Geht es um Atomenergie, haben Finnland und die Schweiz zwei Dinge gemeinsam. Erstens: Beide beziehen etwa gleich viel Strom aus Kernkraftanlagen – um die 30 Prozent des gesamten Stromverbrauchs. Und zweitens: Die Suche nach einem Endlager für radioaktive Abfälle, die in den Atomkraftwerken anfallen, dauerten in beiden Ländern mehrere Jahrzehnte.
Weltweit erstes Endlager für AKW-Abfall
Der grosse Unterschied aber ist: In Finnland verlief diese Suche erfolgreich. Die beiden finnischen AKW-Betreiber TVO und Fortum bauen gemeinsam an Finnlands Westküste auf der Halbinsel Olkiluoto das weltweit erste Endlager für radioaktive Abfälle aus AKW. Innert weniger Jahre soll dieses Lager den Testbetrieb starten. In der Schweiz hingegen könnten die Bauarbeiten für ein solches geologisches Tiefenlager allerfrühestens im Jahr 2045 beginnen.

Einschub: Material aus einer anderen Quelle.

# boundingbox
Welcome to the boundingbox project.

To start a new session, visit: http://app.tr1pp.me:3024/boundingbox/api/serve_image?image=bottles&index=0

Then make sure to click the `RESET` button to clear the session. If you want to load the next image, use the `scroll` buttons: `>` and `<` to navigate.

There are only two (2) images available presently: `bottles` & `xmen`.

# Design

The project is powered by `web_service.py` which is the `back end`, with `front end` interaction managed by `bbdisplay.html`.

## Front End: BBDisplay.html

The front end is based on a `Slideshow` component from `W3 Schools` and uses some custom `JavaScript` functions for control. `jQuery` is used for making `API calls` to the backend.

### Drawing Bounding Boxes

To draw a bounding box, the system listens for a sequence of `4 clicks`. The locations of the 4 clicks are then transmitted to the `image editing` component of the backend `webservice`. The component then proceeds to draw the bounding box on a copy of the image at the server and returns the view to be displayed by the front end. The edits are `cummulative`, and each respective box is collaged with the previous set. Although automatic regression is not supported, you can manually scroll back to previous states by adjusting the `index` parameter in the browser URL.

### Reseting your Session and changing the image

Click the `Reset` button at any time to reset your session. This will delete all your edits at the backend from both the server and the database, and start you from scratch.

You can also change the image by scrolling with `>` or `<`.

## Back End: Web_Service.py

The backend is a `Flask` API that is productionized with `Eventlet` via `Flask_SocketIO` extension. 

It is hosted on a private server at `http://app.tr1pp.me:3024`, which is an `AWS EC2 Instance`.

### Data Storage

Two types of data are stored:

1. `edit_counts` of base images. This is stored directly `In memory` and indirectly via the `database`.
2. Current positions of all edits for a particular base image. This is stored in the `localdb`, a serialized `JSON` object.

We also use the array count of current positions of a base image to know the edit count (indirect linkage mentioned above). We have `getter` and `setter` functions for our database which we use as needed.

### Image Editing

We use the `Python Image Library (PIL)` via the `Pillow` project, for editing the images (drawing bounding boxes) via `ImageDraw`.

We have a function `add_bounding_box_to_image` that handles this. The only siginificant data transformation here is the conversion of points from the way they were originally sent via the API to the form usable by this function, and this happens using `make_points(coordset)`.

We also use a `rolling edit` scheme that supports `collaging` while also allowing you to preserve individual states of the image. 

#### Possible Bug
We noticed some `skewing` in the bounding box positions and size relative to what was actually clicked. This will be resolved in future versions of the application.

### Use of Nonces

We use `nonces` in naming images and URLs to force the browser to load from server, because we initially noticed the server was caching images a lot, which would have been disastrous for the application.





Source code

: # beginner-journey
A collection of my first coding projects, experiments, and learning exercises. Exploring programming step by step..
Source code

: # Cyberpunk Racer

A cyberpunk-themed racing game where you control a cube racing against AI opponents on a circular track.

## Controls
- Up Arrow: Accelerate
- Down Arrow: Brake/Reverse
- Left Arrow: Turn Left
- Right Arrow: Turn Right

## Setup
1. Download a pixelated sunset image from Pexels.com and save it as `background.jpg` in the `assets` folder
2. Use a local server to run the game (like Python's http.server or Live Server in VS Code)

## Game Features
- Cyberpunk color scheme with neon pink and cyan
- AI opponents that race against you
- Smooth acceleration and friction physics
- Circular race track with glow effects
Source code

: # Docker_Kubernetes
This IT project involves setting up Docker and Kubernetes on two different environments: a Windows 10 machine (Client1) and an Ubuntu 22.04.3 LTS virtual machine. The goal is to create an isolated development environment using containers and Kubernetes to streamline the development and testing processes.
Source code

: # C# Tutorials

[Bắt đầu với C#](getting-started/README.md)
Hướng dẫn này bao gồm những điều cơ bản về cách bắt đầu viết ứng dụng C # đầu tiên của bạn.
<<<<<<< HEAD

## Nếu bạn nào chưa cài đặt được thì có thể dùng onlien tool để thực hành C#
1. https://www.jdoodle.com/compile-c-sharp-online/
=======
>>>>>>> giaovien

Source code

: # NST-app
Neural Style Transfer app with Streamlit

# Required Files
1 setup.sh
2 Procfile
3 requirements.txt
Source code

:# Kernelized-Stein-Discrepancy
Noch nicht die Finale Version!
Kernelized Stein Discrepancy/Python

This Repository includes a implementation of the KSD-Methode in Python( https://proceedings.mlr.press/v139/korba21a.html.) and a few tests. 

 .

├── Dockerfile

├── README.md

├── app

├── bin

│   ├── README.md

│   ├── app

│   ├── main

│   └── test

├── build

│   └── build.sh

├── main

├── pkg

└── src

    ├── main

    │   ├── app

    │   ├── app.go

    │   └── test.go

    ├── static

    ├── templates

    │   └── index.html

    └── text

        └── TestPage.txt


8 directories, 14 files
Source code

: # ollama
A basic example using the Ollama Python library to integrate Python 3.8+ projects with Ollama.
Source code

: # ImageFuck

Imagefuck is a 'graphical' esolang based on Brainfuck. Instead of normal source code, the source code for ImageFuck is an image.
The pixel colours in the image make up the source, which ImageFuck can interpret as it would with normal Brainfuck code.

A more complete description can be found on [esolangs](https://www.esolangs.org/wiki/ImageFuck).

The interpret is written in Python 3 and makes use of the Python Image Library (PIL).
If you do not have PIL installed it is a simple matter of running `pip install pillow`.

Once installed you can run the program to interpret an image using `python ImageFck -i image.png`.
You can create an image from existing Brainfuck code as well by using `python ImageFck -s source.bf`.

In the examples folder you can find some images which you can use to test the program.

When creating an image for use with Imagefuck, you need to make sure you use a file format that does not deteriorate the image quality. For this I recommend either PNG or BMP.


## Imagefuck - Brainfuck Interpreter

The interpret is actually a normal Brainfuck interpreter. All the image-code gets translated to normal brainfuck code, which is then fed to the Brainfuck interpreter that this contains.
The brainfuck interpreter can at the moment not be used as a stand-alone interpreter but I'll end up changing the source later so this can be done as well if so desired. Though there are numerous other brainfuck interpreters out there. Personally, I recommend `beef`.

Mit ihren Schwierigkeiten ist die Schweiz nicht allein: Auch die Endlagersuche in anderen Ländern wie Deutschland, den USA oder Grossbritannien scheitert immer wieder an den geologischen Herausforderungen, aber massgeblich auch am Widerstand der Bevölkerung. Wie also ist es in Finnland gelungen, erfolgreich einen Standort zu finden und mit dem Bau eines Endlagers zu starten?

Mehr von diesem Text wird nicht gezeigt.